Personal information
- Nationality: British (English)
- Born: 10 December 1934 Colombo, Ceylon
- Died: 27 December 2020 (aged 85)

Sport
- Sport: Athletics
- Event: High jump / javelin throw
- Club: Burgess Hill AC Cambridge University AC Achilles Club

= John Kitching (athlete) =

English athlete

John Kitching (10 December 1934 – 27 December 2020) was a male athlete who competed for England and specialised in high jump and the javelin throw.

== Biography ==
Kitching was educated at Nuwara Eliya before moving to England and attending Brunswick School, Tonbridge School and then Manor House School. He won a scholarship to Trinity Hall, Cambridge and was later a member of the Achilles Club.

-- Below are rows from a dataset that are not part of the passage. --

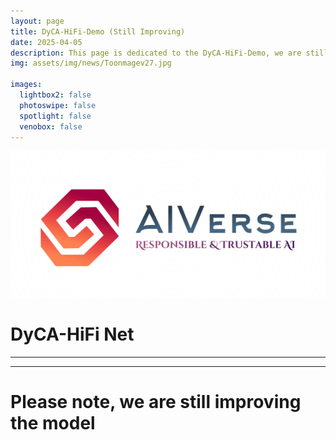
 ```yaml
---
layout: page
title: DyCA-HiFi-Demo (Still Improving)
date: 2025-04-05
description: This page is dedicated to the DyCA-HiFi-Demo, we are still improving the model.
img: assets/img/news/Toonmagev27.jpg

images:
  lightbox2: false
  photoswipe: false
  spotlight: false
  venobox: false
---
```


<div style="display: flex; justify-content: center; align-items: center;">
  <div class="pswp-gallery pswp-gallery--single-column" id="gallery--news" style="display: flex; gap: 10px; flex-wrap: wrap; justify-content: center;">
    <a href="/assets/img/news/logo_SAK_15.PNG"
      target="_blank">
      <img src="/assets/img/news/logo_SAK_15.PNG" 
           alt="Comapny Logo" 
           />
</a>
    
  </div>
</div>

<h1> DyCA-HiFi Net </h1>

<hr>
<hr>

<h1> Please note, we are still improving the model </h1>

<script
	type="module"
	src="https://gradio.s3-us-west-2.amazonaws.com/5.4.0/gradio.js"
></script>

<gradio-app src="https://sunderali17-toonmagev2.hf.space"></gradio-app>

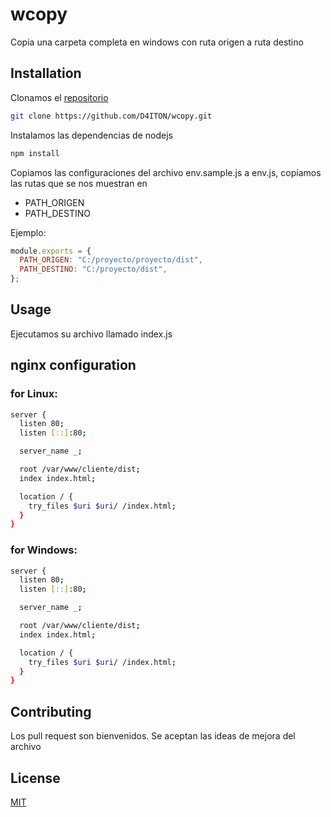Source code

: # wcopy

Copia una carpeta completa en windows con ruta origen a ruta destino

## Installation

Clonamos el [repositorio](https://github.com/D4ITON/wcopy.git)

```bash
git clone https://github.com/D4ITON/wcopy.git
```

Instalamos las dependencias de nodejs

```bash
npm install
```

Copiamos las configuraciones del archivo env.sample.js a env.js, copiamos las rutas que se nos muestran en

- PATH_ORIGEN
- PATH_DESTINO

Ejemplo:

```js
module.exports = {
  PATH_ORIGEN: "C:/proyecto/proyecto/dist",
  PATH_DESTINO: "C:/proyecto/dist",
};
```

## Usage

Ejecutamos su archivo llamado index.js

## nginx configuration

### for Linux:

```bash
server {
  listen 80;
  listen [::]:80;

  server_name _;

  root /var/www/cliente/dist;
  index index.html;

  location / {
    try_files $uri $uri/ /index.html;
  }
}
```

### for Windows:

```bash
server {
  listen 80;
  listen [::]:80;

  server_name _;

  root /var/www/cliente/dist;
  index index.html;

  location / {
    try_files $uri $uri/ /index.html;
  }
}
```

## Contributing

Los pull request son bienvenidos. Se aceptan las ideas de mejora del archivo

## License

[MIT](https://choosealicense.com/licenses/mit/)
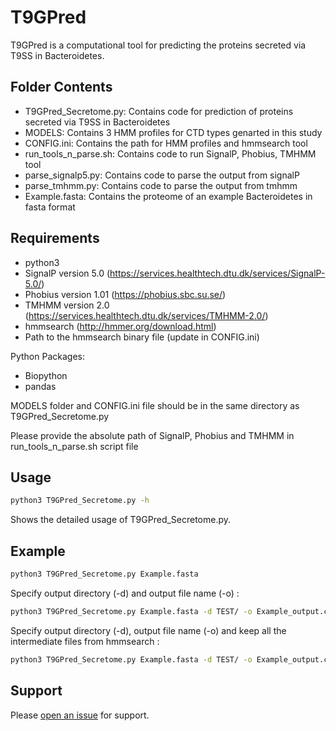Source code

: # T9GPred

T9GPred is a computational tool for predicting the proteins secreted via T9SS in Bacteroidetes.

## Folder Contents
- T9GPred_Secretome.py: Contains code for prediction of proteins secreted via T9SS in Bacteroidetes
- MODELS: Contains 3 HMM profiles for CTD types genarted in this study 
- CONFIG.ini: Contains the path for HMM profiles and hmmsearch tool
- run_tools_n_parse.sh: Contains code to run SignalP, Phobius, TMHMM tool
- parse_signalp5.py: Contains code to parse the output from signalP
- parse_tmhmm.py: Contains code to parse the output from tmhmm
- Example.fasta: Contains the proteome of an example Bacteroidetes in fasta format

## Requirements

- python3 
- SignalP version 5.0 (https://services.healthtech.dtu.dk/services/SignalP-5.0/)
- Phobius version 1.01 (https://phobius.sbc.su.se/)
- TMHMM version 2.0 (https://services.healthtech.dtu.dk/services/TMHMM-2.0/)
- hmmsearch (http://hmmer.org/download.html)
- Path to the hmmsearch binary file (update in CONFIG.ini)

Python Packages:
- Biopython 
- pandas

MODELS folder and CONFIG.ini file should be in the same directory as T9GPred_Secretome.py



Please provide the absolute path of SignalP, Phobius and TMHMM in run_tools_n_parse.sh script file

## Usage

```sh
python3 T9GPred_Secretome.py -h
```

Shows the detailed usage of T9GPred_Secretome.py.

## Example 

```sh
python3 T9GPred_Secretome.py Example.fasta
```
Specify output directory (-d) and output file name (-o) :

```sh
python3 T9GPred_Secretome.py Example.fasta -d TEST/ -o Example_output.csv
```

Specify output directory (-d), output file name (-o) and keep all the intermediate files from hmmsearch :

```sh
python3 T9GPred_Secretome.py Example.fasta -d TEST/ -o Example_output.csv --keep
```

## Support

Please [open an issue](https://github.com/asamallab/T9GPred/issues/new) for support.


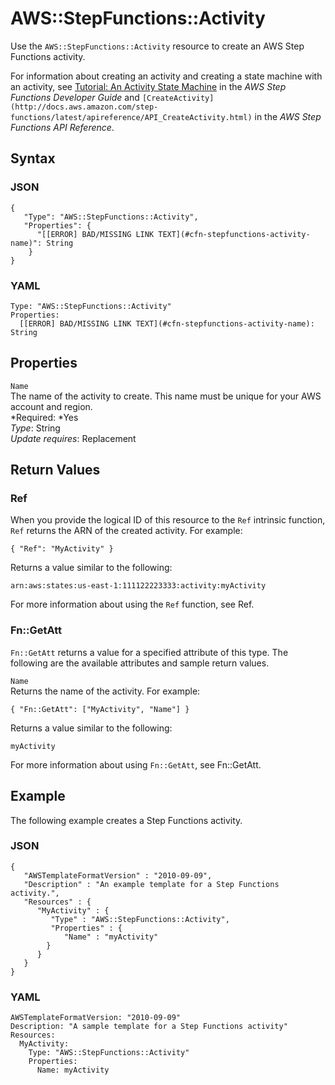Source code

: # AWS::StepFunctions::Activity<a name="aws-resource-stepfunctions-activity"></a>

Use the `AWS::StepFunctions::Activity` resource to create an AWS Step Functions activity\.

For information about creating an activity and creating a state machine with an activity, see [Tutorial: An Activity State Machine](http://docs.aws.amazon.com/step-functions/latest/dg/activity-tutorial.html) in the *AWS Step Functions Developer Guide* and `[CreateActivity](http://docs.aws.amazon.com/step-functions/latest/apireference/API_CreateActivity.html)` in the *AWS Step Functions API Reference*\.

## Syntax<a name="w3ab2c21c10e1030b7"></a>

### JSON<a name="aws-resource-stepfunctions-activity-syntax.json"></a>

```
{
   "Type": "AWS::StepFunctions::Activity",
   "Properties": {
      "[[ERROR] BAD/MISSING LINK TEXT](#cfn-stepfunctions-activity-name)": String
    }
}
```

### YAML<a name="aws-resource-stepfunctions-activity-syntax.yaml"></a>

```
Type: "AWS::StepFunctions::Activity"
Properties:
  [[ERROR] BAD/MISSING LINK TEXT](#cfn-stepfunctions-activity-name): String
```

## Properties<a name="w3ab2c21c10e1030b9"></a>

`Name`  
The name of the activity to create\. This name must be unique for your AWS account and region\.  
*Required: *Yes  
*Type*: String  
*Update requires*: Replacement

## Return Values<a name="w3ab2c21c10e1030c11"></a>

### Ref<a name="w3ab2c21c10e1030c11b2"></a>

When you provide the logical ID of this resource to the `Ref` intrinsic function, `Ref` returns the ARN of the created activity\. For example:

```
{ "Ref": "MyActivity" }
```

Returns a value similar to the following:

```
arn:aws:states:us-east-1:111122223333:activity:myActivity
```

For more information about using the `Ref` function, see Ref\.

### Fn::GetAtt<a name="w3ab2c21c10e1030c11b4"></a>

`Fn::GetAtt` returns a value for a specified attribute of this type\. The following are the available attributes and sample return values\.

`Name`  
Returns the name of the activity\. For example:  

```
{ "Fn::GetAtt": ["MyActivity", "Name"] }
```
Returns a value similar to the following:  

```
myActivity
```

For more information about using `Fn::GetAtt`, see Fn::GetAtt\.

## Example<a name="w3ab2c21c10e1030c13"></a>

The following example creates a Step Functions activity\.

### JSON<a name="aws-resource-stepfunctions-activity-example.json"></a>

```
{
   "AWSTemplateFormatVersion" : "2010-09-09",
   "Description" : "An example template for a Step Functions activity.",
   "Resources" : {
      "MyActivity" : {
         "Type" : "AWS::StepFunctions::Activity",
         "Properties" : {
            "Name" : "myActivity"
        }
      }
   }
}
```

### YAML<a name="aws-resource-stepfunctions-activity-example.yaml"></a>

```
AWSTemplateFormatVersion: "2010-09-09"
Description: "A sample template for a Step Functions activity"
Resources: 
  MyActivity:
    Type: "AWS::StepFunctions::Activity"
    Properties: 
      Name: myActivity
```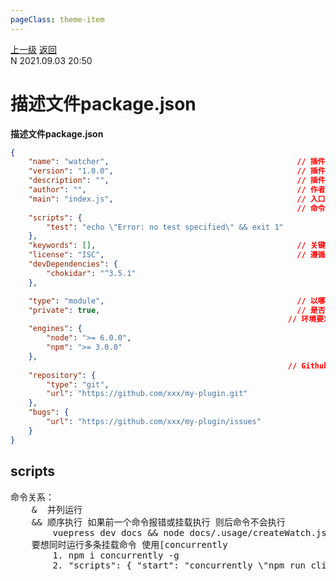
 ```yaml
---
pageClass: theme-item
---
```

<div class="extend-header">
    <div class="info">
        <div class="record">
            <a class="back" href="./">上一级</a>
            <a class="back" href="./">返回</a>
        </div>        
        <div class="mini">
            <span>N 2021.09.03 20:50</span>
        </div>
    </div>
    <div class="content"></div>
</div>
<div class="content-header">
<h1>描述文件package.json</h1><strong>描述文件package.json</strong>
</div>
<div class="static-content">


```json
{
    "name": "watcher",                                          // 插件名称 不与项目目录名重复 npm install xxxx
    "version": "1.0.0",                                         // 插件版本
    "description": "",                                          // 插件描述
    "author": "",                                               // 作者
    "main": "index.js",                                         // 入口文件路径 require(name)将根据这个路径来引入
                                                                // 命令行 通过npm run 执行
    "scripts": {
        "test": "echo \"Error: no test specified\" && exit 1"
    },
    "keywords": [],                                             // 关键词方便npm官网搜索
    "license": "ISC",                                           // 遵循的开源协议
    "devDependencies": {
        "chokidar": "^3.5.1"
    },

    "type": "module",                                           // 以哪种模块方案进行解释 module(ESM)/commonjs 
    "private": true,                                            // 是否私有
                                                              // 环境要求
    "engines": {
        "node": ">= 6.0.0",
        "npm": ">= 3.0.0"
    },
                                                              // Github仓库项目地址 
    "repository": {
        "type": "git",
        "url": "https://github.com/xxx/my-plugin.git"
    },
    "bugs": {
        "url": "https://github.com/xxx/my-plugin/issues"
    }
}
```

## scripts
<pre>
命令关系：
    &  并列运行  
    && 顺序执行 如果前一个命令报错或挂载执行 则后命令不会执行
        vuepress dev docs && node docs/.usage/createWatch.js
    要想同时运行多条挂载命令 使用[concurrently
        1. npm i concurrently -g
        2. "scripts": { "start": "concurrently \"npm run clientServer\" \"npm run server\"" }

 
   
    
</pre>


</div>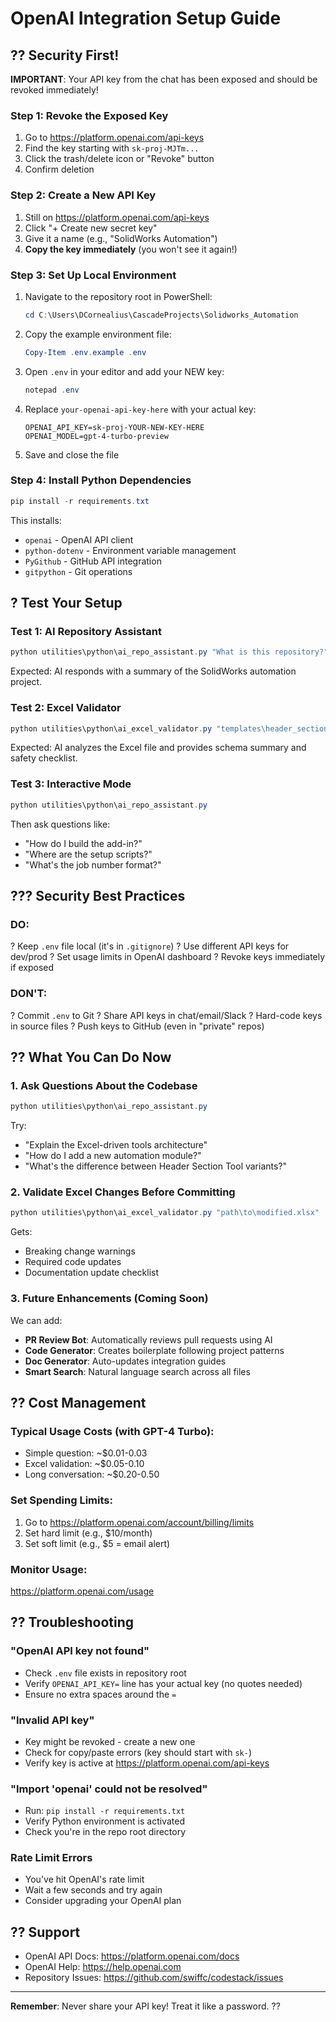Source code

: # OpenAI Integration Setup Guide

## ?? Security First!

**IMPORTANT**: Your API key from the chat has been exposed and should be revoked immediately!

### Step 1: Revoke the Exposed Key

1. Go to https://platform.openai.com/api-keys
2. Find the key starting with `sk-proj-MJTm...`
3. Click the trash/delete icon or "Revoke" button
4. Confirm deletion

### Step 2: Create a New API Key

1. Still on https://platform.openai.com/api-keys
2. Click "+ Create new secret key"
3. Give it a name (e.g., "SolidWorks Automation")
4. **Copy the key immediately** (you won't see it again!)

### Step 3: Set Up Local Environment

1. Navigate to the repository root in PowerShell:
   ```powershell
   cd C:\Users\DCornealius\CascadeProjects\Solidworks_Automation
   ```

2. Copy the example environment file:
   ```powershell
   Copy-Item .env.example .env
   ```

3. Open `.env` in your editor and add your NEW key:
   ```powershell
   notepad .env
   ```

4. Replace `your-openai-api-key-here` with your actual key:
   ```
   OPENAI_API_KEY=sk-proj-YOUR-NEW-KEY-HERE
   OPENAI_MODEL=gpt-4-turbo-preview
   ```

5. Save and close the file

### Step 4: Install Python Dependencies

```powershell
pip install -r requirements.txt
```

This installs:
- `openai` - OpenAI API client
- `python-dotenv` - Environment variable management
- `PyGithub` - GitHub API integration
- `gitpython` - Git operations

## ? Test Your Setup

### Test 1: AI Repository Assistant

```powershell
python utilities\python\ai_repo_assistant.py "What is this repository?"
```

Expected: AI responds with a summary of the SolidWorks automation project.

### Test 2: Excel Validator

```powershell
python utilities\python\ai_excel_validator.py "templates\header_section_tool\Combined_\Drafting\Headers\000000_S01c-HCS.xlsx"
```

Expected: AI analyzes the Excel file and provides schema summary and safety checklist.

### Test 3: Interactive Mode

```powershell
python utilities\python\ai_repo_assistant.py
```

Then ask questions like:
- "How do I build the add-in?"
- "Where are the setup scripts?"
- "What's the job number format?"

## ??? Security Best Practices

### DO:
? Keep `.env` file local (it's in `.gitignore`)
? Use different API keys for dev/prod
? Set usage limits in OpenAI dashboard
? Revoke keys immediately if exposed

### DON'T:
? Commit `.env` to Git
? Share API keys in chat/email/Slack
? Hard-code keys in source files
? Push keys to GitHub (even in "private" repos)

## ?? What You Can Do Now

### 1. Ask Questions About the Codebase
```powershell
python utilities\python\ai_repo_assistant.py
```

Try:
- "Explain the Excel-driven tools architecture"
- "How do I add a new automation module?"
- "What's the difference between Header Section Tool variants?"

### 2. Validate Excel Changes Before Committing
```powershell
python utilities\python\ai_excel_validator.py "path\to\modified.xlsx"
```

Gets:
- Breaking change warnings
- Required code updates
- Documentation update checklist

### 3. Future Enhancements (Coming Soon)

We can add:
- **PR Review Bot**: Automatically reviews pull requests using AI
- **Code Generator**: Creates boilerplate following project patterns
- **Doc Generator**: Auto-updates integration guides
- **Smart Search**: Natural language search across all files

## ?? Cost Management

### Typical Usage Costs (with GPT-4 Turbo):
- Simple question: ~$0.01-0.03
- Excel validation: ~$0.05-0.10
- Long conversation: ~$0.20-0.50

### Set Spending Limits:
1. Go to https://platform.openai.com/account/billing/limits
2. Set hard limit (e.g., $10/month)
3. Set soft limit (e.g., $5 = email alert)

### Monitor Usage:
https://platform.openai.com/usage

## ?? Troubleshooting

### "OpenAI API key not found"
- Check `.env` file exists in repository root
- Verify `OPENAI_API_KEY=` line has your actual key (no quotes needed)
- Ensure no extra spaces around the `=`

### "Invalid API key"
- Key might be revoked - create a new one
- Check for copy/paste errors (key should start with `sk-`)
- Verify key is active at https://platform.openai.com/api-keys

### "Import 'openai' could not be resolved"
- Run: `pip install -r requirements.txt`
- Verify Python environment is activated
- Check you're in the repo root directory

### Rate Limit Errors
- You've hit OpenAI's rate limit
- Wait a few seconds and try again
- Consider upgrading your OpenAI plan

## ?? Support

- OpenAI API Docs: https://platform.openai.com/docs
- OpenAI Help: https://help.openai.com
- Repository Issues: https://github.com/swiffc/codestack/issues

---

**Remember**: Never share your API key! Treat it like a password. ??

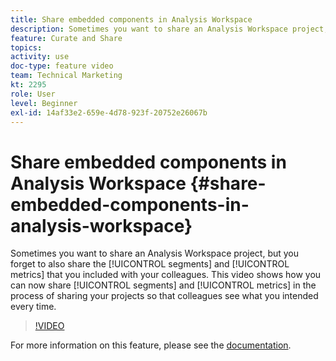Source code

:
 ```yaml
---
title: Share embedded components in Analysis Workspace
description: Sometimes you want to share an Analysis Workspace project, but you forget to also share the segments and metrics that you included with your colleagues. This video shows how you can now share segments and metrics in the process of sharing your projects so that colleagues see what you intended every time.
feature: Curate and Share
topics: 
activity: use
doc-type: feature video
team: Technical Marketing
kt: 2295
role: User
level: Beginner
exl-id: 14af33e2-659e-4d78-923f-20752e26067b
---
```

# Share embedded components in Analysis Workspace {#share-embedded-components-in-analysis-workspace}

Sometimes you want to share an Analysis Workspace project, but you forget to also share the [!UICONTROL segments] and [!UICONTROL metrics] that you included with your colleagues. This video shows how you can now share [!UICONTROL segments] and [!UICONTROL metrics] in the process of sharing your projects so that colleagues see what you intended every time.

>[!VIDEO](https://video.tv.adobe.com/v/24713/?quality=12)

For more information on this feature, please see the [documentation](https://marketing.adobe.com/resources/help/en_US/analytics/analysis-workspace/curate.html).
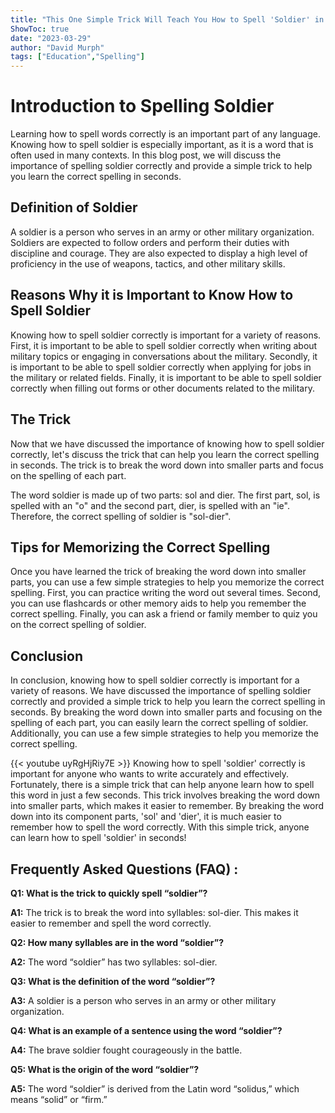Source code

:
 ```yaml
---
title: "This One Simple Trick Will Teach You How to Spell 'Soldier' in Seconds!"
ShowToc: true 
date: "2023-03-29"
author: "David Murph" 
tags: ["Education","Spelling"]
---
```

# Introduction to Spelling Soldier

Learning how to spell words correctly is an important part of any language. Knowing how to spell soldier is especially important, as it is a word that is often used in many contexts. In this blog post, we will discuss the importance of spelling soldier correctly and provide a simple trick to help you learn the correct spelling in seconds.

## Definition of Soldier

A soldier is a person who serves in an army or other military organization. Soldiers are expected to follow orders and perform their duties with discipline and courage. They are also expected to display a high level of proficiency in the use of weapons, tactics, and other military skills.

## Reasons Why it is Important to Know How to Spell Soldier

Knowing how to spell soldier correctly is important for a variety of reasons. First, it is important to be able to spell soldier correctly when writing about military topics or engaging in conversations about the military. Secondly, it is important to be able to spell soldier correctly when applying for jobs in the military or related fields. Finally, it is important to be able to spell soldier correctly when filling out forms or other documents related to the military.

## The Trick

Now that we have discussed the importance of knowing how to spell soldier correctly, let's discuss the trick that can help you learn the correct spelling in seconds. The trick is to break the word down into smaller parts and focus on the spelling of each part.

The word soldier is made up of two parts: sol and dier. The first part, sol, is spelled with an "o" and the second part, dier, is spelled with an "ie". Therefore, the correct spelling of soldier is "sol-dier".

## Tips for Memorizing the Correct Spelling

Once you have learned the trick of breaking the word down into smaller parts, you can use a few simple strategies to help you memorize the correct spelling. First, you can practice writing the word out several times. Second, you can use flashcards or other memory aids to help you remember the correct spelling. Finally, you can ask a friend or family member to quiz you on the correct spelling of soldier.

## Conclusion

In conclusion, knowing how to spell soldier correctly is important for a variety of reasons. We have discussed the importance of spelling soldier correctly and provided a simple trick to help you learn the correct spelling in seconds. By breaking the word down into smaller parts and focusing on the spelling of each part, you can easily learn the correct spelling of soldier. Additionally, you can use a few simple strategies to help you memorize the correct spelling.

{{< youtube uyRgHjRiy7E >}} 
Knowing how to spell 'soldier' correctly is important for anyone who wants to write accurately and effectively. Fortunately, there is a simple trick that can help anyone learn how to spell this word in just a few seconds. This trick involves breaking the word down into smaller parts, which makes it easier to remember. By breaking the word down into its component parts, 'sol' and 'dier', it is much easier to remember how to spell the word correctly. With this simple trick, anyone can learn how to spell 'soldier' in seconds!

## Frequently Asked Questions (FAQ) :
**Q1: What is the trick to quickly spell “soldier”?**

**A1:** The trick is to break the word into syllables: sol-dier. This makes it easier to remember and spell the word correctly. 

**Q2: How many syllables are in the word “soldier”?**

**A2:** The word “soldier” has two syllables: sol-dier. 

**Q3: What is the definition of the word “soldier”?**

**A3:** A soldier is a person who serves in an army or other military organization. 

**Q4: What is an example of a sentence using the word “soldier”?**

**A4:** The brave soldier fought courageously in the battle. 

**Q5: What is the origin of the word “soldier”?**

**A5:** The word “soldier” is derived from the Latin word “solidus,” which means “solid” or “firm.”





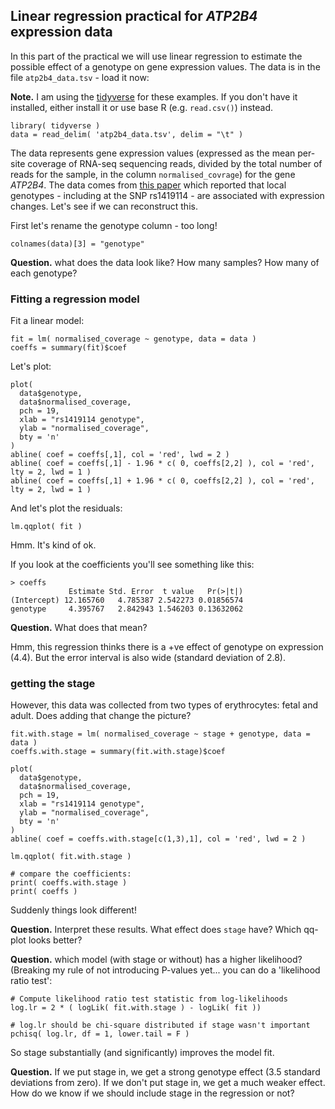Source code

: ## Linear regression practical for *ATP2B4* expression data

In this part of the practical we will use linear regression to estimate the possible effect of a
genotype on gene expression values. The data is in the file `atp2b4_data.tsv` - load it now:

**Note.** I am using the [tidyverse](https://www.tidyverse.org) for these examples. If you don't
have it installed, either install it or use base R (e.g. `read.csv()`) instead.

```
library( tidyverse )
data = read_delim( 'atp2b4_data.tsv', delim = "\t" )
```

The data represents gene expression values (expressed as the mean per-site coverage of RNA-seq sequencing reads, divided by the total number of reads for the sample, in the column `normalised_covrage`) for the gene *ATP2B4*.  The data comes from [this paper](https://doi.org/10.1172/JCI94378) which reported that local genotypes - including at the SNP rs1419114 - are associated with expression changes.  Let's see if we can reconstruct this.

First let's rename the genotype column - too long!

```
colnames(data)[3] = "genotype"
```

**Question.** what does the data look like?  How many samples?  How many of each genotype?

### Fitting a regression model

Fit a linear model:
```
fit = lm( normalised_coverage ~ genotype, data = data )
coeffs = summary(fit)$coef
```

Let's plot:
```
plot(
  data$genotype,
  data$normalised_coverage,
  pch = 19,
  xlab = "rs1419114 genotype",
  ylab = "normalised_coverage",
  bty = 'n'
)
abline( coef = coeffs[,1], col = 'red', lwd = 2 )
abline( coef = coeffs[,1] - 1.96 * c( 0, coeffs[2,2] ), col = 'red', lty = 2, lwd = 1 )
abline( coef = coeffs[,1] + 1.96 * c( 0, coeffs[2,2] ), col = 'red', lty = 2, lwd = 1 )
```

And let's plot the residuals:
```
lm.qqplot( fit )
```
Hmm.  It's kind of ok.

If you look at the coefficients you'll see something like this:
```
> coeffs
             Estimate Std. Error  t value   Pr(>|t|)
(Intercept) 12.165760   4.785387 2.542273 0.01856574
genotype     4.395767   2.842943 1.546203 0.13632062
```

**Question.** What does that mean?

Hmm, this regression thinks there is a +ve effect of genotype on expression (4.4).  But the error interval is also wide (standard deviation of 2.8).

### getting the stage

However, this data was collected from two types of erythrocytes: fetal and adult.  Does adding that change the picture?
```
fit.with.stage = lm( normalised_coverage ~ stage + genotype, data = data )
coeffs.with.stage = summary(fit.with.stage)$coef

plot(
  data$genotype,
  data$normalised_coverage,
  pch = 19,
  xlab = "rs1419114 genotype",
  ylab = "normalised_coverage",
  bty = 'n'
)
abline( coef = coeffs.with.stage[c(1,3),1], col = 'red', lwd = 2 )

lm.qqplot( fit.with.stage )

# compare the coefficients:
print( coeffs.with.stage )
print( coeffs )
```

Suddenly things look different!

**Question.** Interpret these results.  What effect does `stage` have?  Which qq-plot looks better?

**Question.** which model (with stage or without) has a higher likelihood?  (Breaking my rule of not introducing P-values yet... you can do a 'likelihood ratio test':
```
# Compute likelihood ratio test statistic from log-likelihoods
log.lr = 2 * ( logLik( fit.with.stage ) - logLik( fit ))

# log.lr should be chi-square distributed if stage wasn't important
pchisq( log.lr, df = 1, lower.tail = F )
```
So stage substantially (and significantly) improves the model fit.

**Question.** If we put stage in, we get a strong genotype effect (3.5 standard deviations from zero).  If we don't put stage in, we get a much weaker effect. How do we know if we should include stage in the regression or not?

Kitching completed his National Service with the Royal Air Force and underwent pilot training in Canada. He returned to the United Kingdom in 1955 and trained at RAF Driffield and RAF Pembrey battle school, becoming a Flying Officer. He gained his athletics Blue in 1957.

He represented the England athletics team in the high jump at the 1958 British Empire and Commonwealth Games in Cardiff, Wales.

Kitching finished third behind John McSorley in the javelin throw event at the 1962 AAA Championships.

After Cambridge, Kitching went to Stanford Business School on a Harkness Scholarship, returning once again to the UK to work for McKinsey and then Standard Telephones. He later became a consultant and worked in Boston, Monaco, Berlin and Davos. He was a Governor of Tonbridge and Chairman of the Development Board at Trinity Hall.